= Data shown =
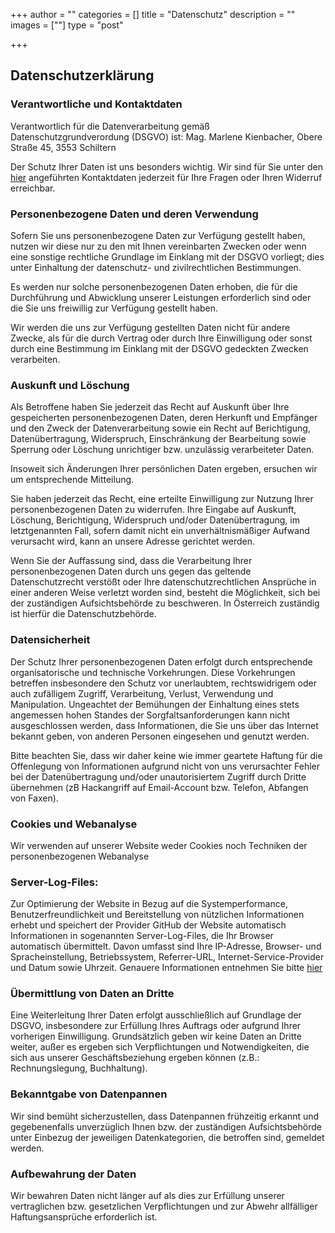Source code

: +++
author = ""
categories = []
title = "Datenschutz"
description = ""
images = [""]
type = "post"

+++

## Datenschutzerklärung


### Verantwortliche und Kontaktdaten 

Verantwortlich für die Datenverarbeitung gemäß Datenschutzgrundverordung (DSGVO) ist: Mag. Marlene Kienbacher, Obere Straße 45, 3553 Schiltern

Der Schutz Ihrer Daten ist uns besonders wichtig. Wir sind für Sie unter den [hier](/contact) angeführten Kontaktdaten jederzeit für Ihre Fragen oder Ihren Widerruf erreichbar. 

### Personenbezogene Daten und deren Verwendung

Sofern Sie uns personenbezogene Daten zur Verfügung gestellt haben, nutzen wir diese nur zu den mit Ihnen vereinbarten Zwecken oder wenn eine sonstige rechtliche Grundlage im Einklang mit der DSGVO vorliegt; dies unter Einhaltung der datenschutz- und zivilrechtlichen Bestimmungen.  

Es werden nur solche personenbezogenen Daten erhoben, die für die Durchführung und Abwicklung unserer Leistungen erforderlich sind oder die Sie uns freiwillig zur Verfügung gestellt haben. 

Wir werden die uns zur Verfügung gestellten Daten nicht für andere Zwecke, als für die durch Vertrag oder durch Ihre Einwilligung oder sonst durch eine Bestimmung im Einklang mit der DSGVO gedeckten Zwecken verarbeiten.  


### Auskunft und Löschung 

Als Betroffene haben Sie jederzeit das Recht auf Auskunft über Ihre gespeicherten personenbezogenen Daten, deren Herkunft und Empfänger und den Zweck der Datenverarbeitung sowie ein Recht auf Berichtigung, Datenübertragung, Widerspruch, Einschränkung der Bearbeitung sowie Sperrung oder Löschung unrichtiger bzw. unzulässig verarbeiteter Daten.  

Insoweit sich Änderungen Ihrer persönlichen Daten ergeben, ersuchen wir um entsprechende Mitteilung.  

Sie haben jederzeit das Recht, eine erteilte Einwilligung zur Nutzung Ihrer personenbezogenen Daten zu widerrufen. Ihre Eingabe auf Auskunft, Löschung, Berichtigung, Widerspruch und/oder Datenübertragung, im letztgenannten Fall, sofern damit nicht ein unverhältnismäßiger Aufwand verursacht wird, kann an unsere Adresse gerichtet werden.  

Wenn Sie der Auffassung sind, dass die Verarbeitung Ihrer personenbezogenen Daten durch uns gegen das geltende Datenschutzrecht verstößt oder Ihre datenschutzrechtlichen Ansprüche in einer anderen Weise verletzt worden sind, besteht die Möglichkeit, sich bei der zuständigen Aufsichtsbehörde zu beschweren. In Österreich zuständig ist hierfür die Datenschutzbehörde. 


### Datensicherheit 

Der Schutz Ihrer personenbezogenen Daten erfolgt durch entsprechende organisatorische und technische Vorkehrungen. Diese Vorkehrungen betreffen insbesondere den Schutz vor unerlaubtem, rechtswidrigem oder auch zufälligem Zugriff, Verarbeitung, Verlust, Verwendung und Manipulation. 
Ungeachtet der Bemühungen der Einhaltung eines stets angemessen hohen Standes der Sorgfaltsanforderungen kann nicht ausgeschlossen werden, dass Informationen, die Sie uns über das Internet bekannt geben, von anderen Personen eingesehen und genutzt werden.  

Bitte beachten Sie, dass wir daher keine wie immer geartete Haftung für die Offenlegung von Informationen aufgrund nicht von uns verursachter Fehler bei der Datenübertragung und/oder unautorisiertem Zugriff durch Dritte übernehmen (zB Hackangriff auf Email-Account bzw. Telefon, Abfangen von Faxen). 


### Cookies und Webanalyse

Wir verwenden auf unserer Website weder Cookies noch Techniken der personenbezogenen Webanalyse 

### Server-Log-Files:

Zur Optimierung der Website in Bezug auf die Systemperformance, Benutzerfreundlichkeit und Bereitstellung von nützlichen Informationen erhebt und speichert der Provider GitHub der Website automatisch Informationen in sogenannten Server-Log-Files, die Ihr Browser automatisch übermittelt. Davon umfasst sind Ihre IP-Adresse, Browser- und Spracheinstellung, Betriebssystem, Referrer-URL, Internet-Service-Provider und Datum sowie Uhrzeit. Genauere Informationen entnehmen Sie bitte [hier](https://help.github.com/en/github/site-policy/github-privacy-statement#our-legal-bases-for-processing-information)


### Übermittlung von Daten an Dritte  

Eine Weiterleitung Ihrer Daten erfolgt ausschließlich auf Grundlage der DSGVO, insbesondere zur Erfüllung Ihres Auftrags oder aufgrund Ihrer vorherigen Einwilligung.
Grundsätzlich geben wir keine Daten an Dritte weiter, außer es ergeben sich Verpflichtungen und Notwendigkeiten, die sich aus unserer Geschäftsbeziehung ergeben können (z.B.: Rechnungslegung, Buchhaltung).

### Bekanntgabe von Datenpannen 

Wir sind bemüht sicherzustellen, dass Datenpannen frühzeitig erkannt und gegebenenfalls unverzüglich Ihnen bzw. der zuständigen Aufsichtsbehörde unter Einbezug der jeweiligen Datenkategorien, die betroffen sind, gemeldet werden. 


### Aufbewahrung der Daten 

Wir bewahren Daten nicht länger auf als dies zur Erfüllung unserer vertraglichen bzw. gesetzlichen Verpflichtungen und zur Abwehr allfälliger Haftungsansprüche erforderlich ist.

==

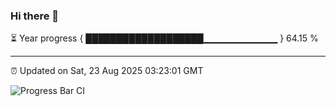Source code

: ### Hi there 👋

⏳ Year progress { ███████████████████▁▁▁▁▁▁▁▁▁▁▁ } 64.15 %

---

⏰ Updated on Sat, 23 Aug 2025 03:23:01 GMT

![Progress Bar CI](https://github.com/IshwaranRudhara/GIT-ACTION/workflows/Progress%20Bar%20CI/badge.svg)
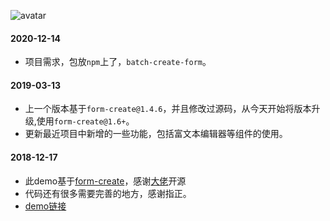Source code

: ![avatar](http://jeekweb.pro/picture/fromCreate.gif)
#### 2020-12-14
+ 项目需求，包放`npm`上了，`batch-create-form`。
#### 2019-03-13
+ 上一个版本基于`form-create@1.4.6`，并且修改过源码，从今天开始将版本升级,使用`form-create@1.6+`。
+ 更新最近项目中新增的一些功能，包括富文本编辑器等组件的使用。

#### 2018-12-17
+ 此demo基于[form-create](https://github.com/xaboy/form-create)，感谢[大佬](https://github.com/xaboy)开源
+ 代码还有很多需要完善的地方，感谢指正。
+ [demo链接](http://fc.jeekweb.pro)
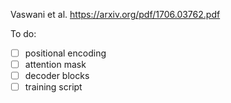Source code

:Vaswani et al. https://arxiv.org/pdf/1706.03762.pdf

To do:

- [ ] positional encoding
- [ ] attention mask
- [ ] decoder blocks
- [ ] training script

* * *

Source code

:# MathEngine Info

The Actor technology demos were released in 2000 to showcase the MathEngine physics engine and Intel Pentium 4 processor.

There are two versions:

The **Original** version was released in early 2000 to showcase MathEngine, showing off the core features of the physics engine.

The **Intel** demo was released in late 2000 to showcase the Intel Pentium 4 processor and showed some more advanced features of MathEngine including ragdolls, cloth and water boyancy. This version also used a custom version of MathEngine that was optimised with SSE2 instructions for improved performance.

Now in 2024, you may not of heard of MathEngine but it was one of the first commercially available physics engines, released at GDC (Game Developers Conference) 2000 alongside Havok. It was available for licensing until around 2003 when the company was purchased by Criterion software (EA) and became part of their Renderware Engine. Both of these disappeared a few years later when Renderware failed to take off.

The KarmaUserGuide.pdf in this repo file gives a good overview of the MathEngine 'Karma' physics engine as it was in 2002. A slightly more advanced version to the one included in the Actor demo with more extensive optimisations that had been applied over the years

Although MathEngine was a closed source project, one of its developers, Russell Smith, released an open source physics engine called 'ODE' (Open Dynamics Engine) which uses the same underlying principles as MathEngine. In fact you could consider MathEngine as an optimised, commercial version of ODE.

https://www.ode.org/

= Goal of the exercise =
Reproduce each line from the data that has "Files" in it.

= Result of the exercise =
### Server-Log-Files:
Zur Optimierung der Website in Bezug auf die Systemperformance, Benutzerfreundlichkeit und Bereitstellung von nützlichen Informationen erhebt und speichert der Provider GitHub der Website automatisch Informationen in sogenannten Server-Log-Files, die Ihr Browser automatisch übermittelt. Davon umfasst sind Ihre IP-Adresse, Browser- und Spracheinstellung, Betriebssystem, Referrer-URL, Internet-Service-Provider und Datum sowie Uhrzeit. Genauere Informationen entnehmen Sie bitte [hier](https://help.github.com/en/github/site-policy/github-privacy-statement#our-legal-bases-for-processing-information)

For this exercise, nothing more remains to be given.